* TASK ITEM
Extract the text of every entry below exactly; leave images out.

* DATA TO PROCESS

::::::::

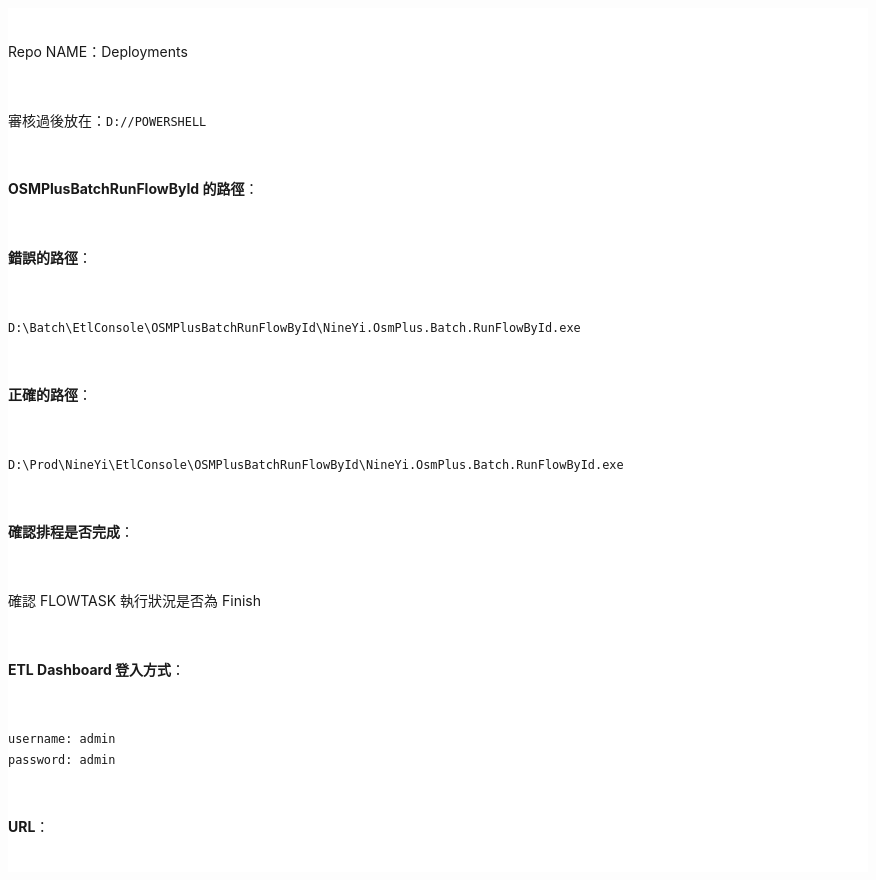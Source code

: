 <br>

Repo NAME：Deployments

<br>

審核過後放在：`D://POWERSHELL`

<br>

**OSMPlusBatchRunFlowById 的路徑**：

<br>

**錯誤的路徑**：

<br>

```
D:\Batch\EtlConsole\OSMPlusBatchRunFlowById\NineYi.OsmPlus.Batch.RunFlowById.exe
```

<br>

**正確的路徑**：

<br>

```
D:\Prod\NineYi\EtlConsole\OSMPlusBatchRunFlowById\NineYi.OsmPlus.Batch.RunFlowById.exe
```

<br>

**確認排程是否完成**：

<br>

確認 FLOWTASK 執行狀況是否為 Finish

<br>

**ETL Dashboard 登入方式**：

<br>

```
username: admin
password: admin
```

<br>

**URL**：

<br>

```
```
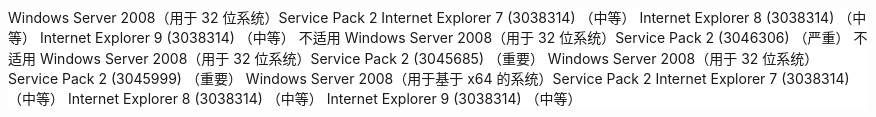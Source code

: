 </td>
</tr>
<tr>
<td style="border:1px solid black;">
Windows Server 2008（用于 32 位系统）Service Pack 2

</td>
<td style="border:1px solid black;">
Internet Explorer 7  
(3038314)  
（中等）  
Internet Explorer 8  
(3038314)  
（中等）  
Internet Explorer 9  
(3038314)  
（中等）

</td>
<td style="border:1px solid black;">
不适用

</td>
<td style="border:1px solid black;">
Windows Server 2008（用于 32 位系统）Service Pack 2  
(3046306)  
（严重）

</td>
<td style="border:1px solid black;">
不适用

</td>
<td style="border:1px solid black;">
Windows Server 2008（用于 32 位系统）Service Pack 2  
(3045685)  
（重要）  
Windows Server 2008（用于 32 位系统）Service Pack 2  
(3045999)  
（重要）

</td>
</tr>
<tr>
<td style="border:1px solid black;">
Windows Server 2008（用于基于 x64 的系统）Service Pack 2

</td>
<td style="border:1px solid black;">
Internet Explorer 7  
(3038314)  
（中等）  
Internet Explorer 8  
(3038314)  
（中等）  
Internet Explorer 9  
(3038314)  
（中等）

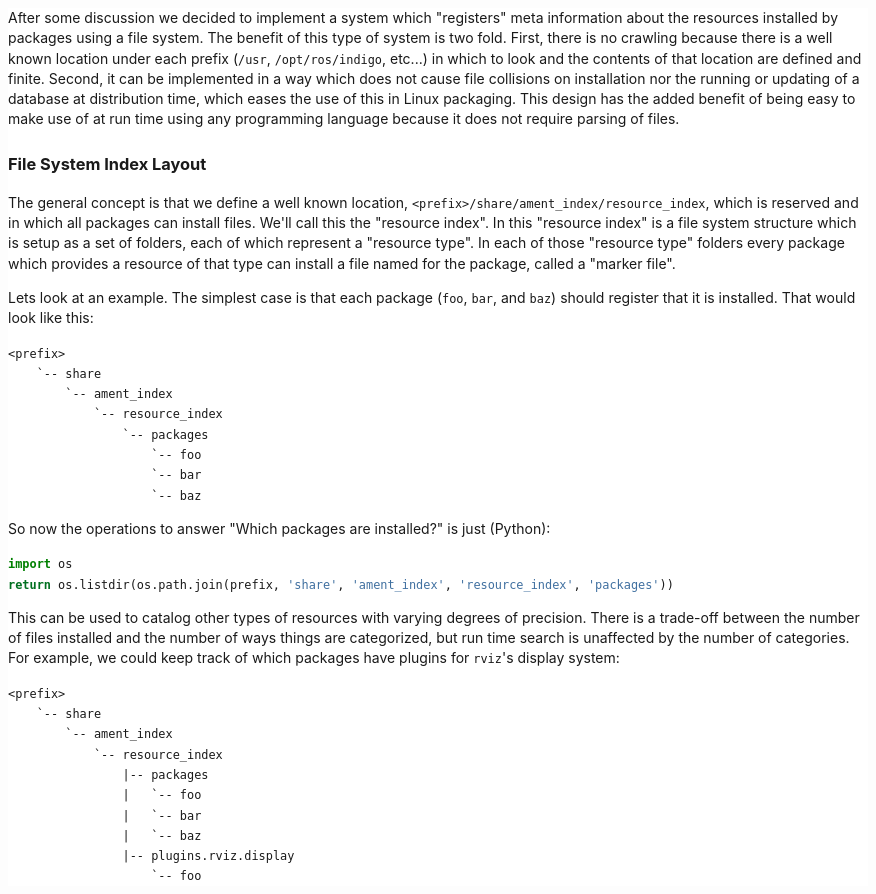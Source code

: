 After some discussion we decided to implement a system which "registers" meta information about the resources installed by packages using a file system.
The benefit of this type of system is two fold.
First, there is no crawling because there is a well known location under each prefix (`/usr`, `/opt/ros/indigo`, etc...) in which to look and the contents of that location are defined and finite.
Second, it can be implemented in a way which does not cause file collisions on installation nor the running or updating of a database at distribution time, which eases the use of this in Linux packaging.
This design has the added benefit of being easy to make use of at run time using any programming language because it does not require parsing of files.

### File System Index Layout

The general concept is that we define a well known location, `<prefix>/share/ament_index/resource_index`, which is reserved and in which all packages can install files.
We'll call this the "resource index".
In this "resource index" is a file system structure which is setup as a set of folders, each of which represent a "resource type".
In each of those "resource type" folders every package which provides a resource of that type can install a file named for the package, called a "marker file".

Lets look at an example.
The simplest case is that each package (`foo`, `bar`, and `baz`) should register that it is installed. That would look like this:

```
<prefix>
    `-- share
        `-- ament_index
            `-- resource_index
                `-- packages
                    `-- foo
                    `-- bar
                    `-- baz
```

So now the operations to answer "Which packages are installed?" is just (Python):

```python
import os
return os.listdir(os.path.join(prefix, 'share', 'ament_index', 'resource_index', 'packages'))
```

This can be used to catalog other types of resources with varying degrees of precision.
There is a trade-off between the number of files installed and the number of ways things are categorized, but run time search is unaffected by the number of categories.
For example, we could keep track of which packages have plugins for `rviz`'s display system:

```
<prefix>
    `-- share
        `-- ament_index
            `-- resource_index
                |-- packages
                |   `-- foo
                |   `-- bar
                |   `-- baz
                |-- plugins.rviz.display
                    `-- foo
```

::::::::

* ANSWER TO THE EXERCISE
Source code

: <br>

Repo NAME：Deployments

<br>

審核過後放在：`D://POWERSHELL`

<br>

**OSMPlusBatchRunFlowById 的路徑**：

<br>

**錯誤的路徑**：

<br>

```
D:\Batch\EtlConsole\OSMPlusBatchRunFlowById\NineYi.OsmPlus.Batch.RunFlowById.exe
```

<br>

**正確的路徑**：

<br>

```
D:\Prod\NineYi\EtlConsole\OSMPlusBatchRunFlowById\NineYi.OsmPlus.Batch.RunFlowById.exe
```

<br>

**確認排程是否完成**：

<br>

確認 FLOWTASK 執行狀況是否為 Finish

<br>

**ETL Dashboard 登入方式**：

<br>

```
username: admin
password: admin
```

<br>

**URL**：

<br>

```
```
Source code

: </td>
</tr>
<tr>
<td style="border:1px solid black;">
Windows Server 2008（用于 32 位系统）Service Pack 2

</td>
<td style="border:1px solid black;">
Internet Explorer 7  
(3038314)  
（中等）  
Internet Explorer 8  
(3038314)  
（中等）  
Internet Explorer 9  
(3038314)  
（中等）

</td>
<td style="border:1px solid black;">
不适用

</td>
<td style="border:1px solid black;">
Windows Server 2008（用于 32 位系统）Service Pack 2  
(3046306)  
（严重）

</td>
<td style="border:1px solid black;">
不适用

</td>
<td style="border:1px solid black;">
Windows Server 2008（用于 32 位系统）Service Pack 2  
(3045685)  
（重要）  
Windows Server 2008（用于 32 位系统）Service Pack 2  
(3045999)  
（重要）

</td>
</tr>
<tr>
<td style="border:1px solid black;">
Windows Server 2008（用于基于 x64 的系统）Service Pack 2

</td>
<td style="border:1px solid black;">
Internet Explorer 7  
(3038314)  
（中等）  
Internet Explorer 8  
(3038314)  
（中等）  
Internet Explorer 9  
(3038314)  
（中等）

Source code

: After some discussion we decided to implement a system which "registers" meta information about the resources installed by packages using a file system.
The benefit of this type of system is two fold.
First, there is no crawling because there is a well known location under each prefix (`/usr`, `/opt/ros/indigo`, etc...) in which to look and the contents of that location are defined and finite.
Second, it can be implemented in a way which does not cause file collisions on installation nor the running or updating of a database at distribution time, which eases the use of this in Linux packaging.
This design has the added benefit of being easy to make use of at run time using any programming language because it does not require parsing of files.

### File System Index Layout

The general concept is that we define a well known location, `<prefix>/share/ament_index/resource_index`, which is reserved and in which all packages can install files.
We'll call this the "resource index".
In this "resource index" is a file system structure which is setup as a set of folders, each of which represent a "resource type".
In each of those "resource type" folders every package which provides a resource of that type can install a file named for the package, called a "marker file".

Lets look at an example.
The simplest case is that each package (`foo`, `bar`, and `baz`) should register that it is installed. That would look like this:

```
<prefix>
    `-- share
        `-- ament_index
            `-- resource_index
                `-- packages
                    `-- foo
                    `-- bar
                    `-- baz
```

So now the operations to answer "Which packages are installed?" is just (Python):

```python
import os
return os.listdir(os.path.join(prefix, 'share', 'ament_index', 'resource_index', 'packages'))
```

This can be used to catalog other types of resources with varying degrees of precision.
There is a trade-off between the number of files installed and the number of ways things are categorized, but run time search is unaffected by the number of categories.
For example, we could keep track of which packages have plugins for `rviz`'s display system:

```
<prefix>
    `-- share
        `-- ament_index
            `-- resource_index
                |-- packages
                |   `-- foo
                |   `-- bar
                |   `-- baz
                |-- plugins.rviz.display
                    `-- foo
```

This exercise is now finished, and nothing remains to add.